Gay Panic
When I think about my identity - when I think about trying to communicate my sexuality or my gender to people using a letter, or a word, or two, or ten - I kind of feel like I can't breathe. I get this overwhelming sense that I am not deserving of acceptance into the queer community because I love women, and hate men, and sleep with both. I don't know what to call a strong, powerful human being, capable of changing the world with their words, and their actions, and their voice, a person so wholly dedicated to this mythical 'greater good', who has empowered hundreds of teenagers to take agency over their lives, but looks at men and feels small, and weak, or looks at women and feels less than. I don't know what to call that.
What is it called when you have such a hard time identifying your own feelings that you don't actually know who you like? What is it called when you look at men and feel gross but also an incredibly overwhelming sense that you have to do whatever you can to appear sexually pleasing to them? What is it called when you look at women and feel this intense surge of the most intense jealousy that you will never look like that, and also the most deeply intimate sense of safety?
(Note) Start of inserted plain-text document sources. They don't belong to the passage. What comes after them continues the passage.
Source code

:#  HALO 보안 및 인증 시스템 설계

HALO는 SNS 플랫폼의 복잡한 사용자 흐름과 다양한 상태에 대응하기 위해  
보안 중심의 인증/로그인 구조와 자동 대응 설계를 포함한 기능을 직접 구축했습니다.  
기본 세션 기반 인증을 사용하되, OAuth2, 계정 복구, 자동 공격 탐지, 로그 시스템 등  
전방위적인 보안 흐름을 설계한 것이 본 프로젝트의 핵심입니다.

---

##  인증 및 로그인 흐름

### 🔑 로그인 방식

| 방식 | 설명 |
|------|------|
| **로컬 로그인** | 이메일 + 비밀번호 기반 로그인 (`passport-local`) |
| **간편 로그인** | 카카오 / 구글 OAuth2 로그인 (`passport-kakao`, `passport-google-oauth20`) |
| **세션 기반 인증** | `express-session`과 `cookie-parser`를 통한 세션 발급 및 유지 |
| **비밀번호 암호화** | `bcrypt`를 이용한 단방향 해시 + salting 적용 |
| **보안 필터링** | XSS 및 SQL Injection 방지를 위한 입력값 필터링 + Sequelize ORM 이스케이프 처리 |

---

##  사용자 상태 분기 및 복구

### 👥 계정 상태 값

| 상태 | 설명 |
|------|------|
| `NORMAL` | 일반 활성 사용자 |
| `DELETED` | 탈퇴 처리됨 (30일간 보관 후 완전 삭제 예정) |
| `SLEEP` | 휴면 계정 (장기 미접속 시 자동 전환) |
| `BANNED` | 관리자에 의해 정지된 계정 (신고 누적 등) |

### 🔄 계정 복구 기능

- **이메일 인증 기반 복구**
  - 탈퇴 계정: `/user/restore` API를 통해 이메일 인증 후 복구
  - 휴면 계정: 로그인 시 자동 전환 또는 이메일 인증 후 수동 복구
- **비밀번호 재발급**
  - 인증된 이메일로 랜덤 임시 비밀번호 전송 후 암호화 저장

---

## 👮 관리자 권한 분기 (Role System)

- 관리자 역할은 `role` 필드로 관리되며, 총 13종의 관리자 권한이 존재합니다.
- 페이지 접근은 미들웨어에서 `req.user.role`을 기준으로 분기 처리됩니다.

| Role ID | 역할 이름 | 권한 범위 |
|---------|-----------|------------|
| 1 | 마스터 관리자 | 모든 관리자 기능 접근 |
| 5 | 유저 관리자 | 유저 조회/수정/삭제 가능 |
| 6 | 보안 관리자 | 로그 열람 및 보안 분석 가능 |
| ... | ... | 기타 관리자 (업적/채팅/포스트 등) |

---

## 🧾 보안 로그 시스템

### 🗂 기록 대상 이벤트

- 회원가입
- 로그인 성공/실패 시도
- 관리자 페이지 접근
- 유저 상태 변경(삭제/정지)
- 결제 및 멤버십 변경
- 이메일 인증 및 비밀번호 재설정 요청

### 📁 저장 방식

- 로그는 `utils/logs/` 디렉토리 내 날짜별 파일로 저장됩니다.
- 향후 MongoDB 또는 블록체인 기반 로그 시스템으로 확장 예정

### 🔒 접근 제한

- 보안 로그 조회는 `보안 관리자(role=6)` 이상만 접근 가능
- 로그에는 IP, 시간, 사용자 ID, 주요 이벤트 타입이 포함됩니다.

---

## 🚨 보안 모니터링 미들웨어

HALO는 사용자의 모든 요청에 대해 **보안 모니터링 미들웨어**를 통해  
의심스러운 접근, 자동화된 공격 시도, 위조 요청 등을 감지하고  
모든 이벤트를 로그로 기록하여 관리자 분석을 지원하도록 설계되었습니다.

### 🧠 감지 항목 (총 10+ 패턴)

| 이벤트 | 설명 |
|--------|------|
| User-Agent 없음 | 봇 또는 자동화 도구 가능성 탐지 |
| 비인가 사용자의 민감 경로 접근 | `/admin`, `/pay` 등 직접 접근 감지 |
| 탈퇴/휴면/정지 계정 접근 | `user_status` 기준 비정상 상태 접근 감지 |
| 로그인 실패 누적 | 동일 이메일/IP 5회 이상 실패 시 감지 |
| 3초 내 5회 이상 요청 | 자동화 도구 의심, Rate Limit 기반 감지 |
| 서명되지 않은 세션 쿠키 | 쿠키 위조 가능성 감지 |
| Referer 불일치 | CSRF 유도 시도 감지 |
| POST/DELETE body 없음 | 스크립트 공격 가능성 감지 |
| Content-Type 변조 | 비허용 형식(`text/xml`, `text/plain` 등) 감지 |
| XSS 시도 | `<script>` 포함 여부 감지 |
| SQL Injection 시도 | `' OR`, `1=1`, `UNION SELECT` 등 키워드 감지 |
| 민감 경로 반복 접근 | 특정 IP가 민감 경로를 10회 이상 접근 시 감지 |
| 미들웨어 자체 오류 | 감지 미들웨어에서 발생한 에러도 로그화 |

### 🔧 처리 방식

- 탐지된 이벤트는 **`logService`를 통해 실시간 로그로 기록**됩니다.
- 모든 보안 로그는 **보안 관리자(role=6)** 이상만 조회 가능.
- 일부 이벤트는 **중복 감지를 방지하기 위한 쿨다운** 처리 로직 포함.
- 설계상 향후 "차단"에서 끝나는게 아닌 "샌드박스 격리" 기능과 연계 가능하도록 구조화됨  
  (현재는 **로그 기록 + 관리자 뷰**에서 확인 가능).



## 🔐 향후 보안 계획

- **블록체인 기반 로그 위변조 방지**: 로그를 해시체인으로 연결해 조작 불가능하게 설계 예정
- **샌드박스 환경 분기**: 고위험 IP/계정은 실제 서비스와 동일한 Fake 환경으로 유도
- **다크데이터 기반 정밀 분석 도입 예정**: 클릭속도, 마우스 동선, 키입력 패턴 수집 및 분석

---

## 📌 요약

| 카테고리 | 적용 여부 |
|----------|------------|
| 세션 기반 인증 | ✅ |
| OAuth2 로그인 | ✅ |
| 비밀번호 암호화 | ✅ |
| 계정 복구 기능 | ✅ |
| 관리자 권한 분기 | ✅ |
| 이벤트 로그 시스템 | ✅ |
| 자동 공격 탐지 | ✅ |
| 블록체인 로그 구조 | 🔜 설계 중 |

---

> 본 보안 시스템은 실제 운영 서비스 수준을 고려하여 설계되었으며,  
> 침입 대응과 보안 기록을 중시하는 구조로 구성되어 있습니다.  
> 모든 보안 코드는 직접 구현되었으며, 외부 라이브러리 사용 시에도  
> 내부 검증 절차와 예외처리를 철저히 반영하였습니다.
I don't know what I am. I don't know what of what I am comes from my hurt or my insecurity, and what comes from genuine unadulterated love. I don't know how to separate those out. I don't fit a stereotype. I am not a stud or femme or butch or I am not visibly gay or straight and I hate labels. I am untethered to an identity in a group of people who are all so comfortable in who and what they are. People who put L[G]BTQ+ in their social media bios because they want everyone to know something I have been begging to understand since the sixth grade. I love women, I love people outside of the gender binary, I love men - sometimes. I don't know what that is. I don't know if I want to know what that is.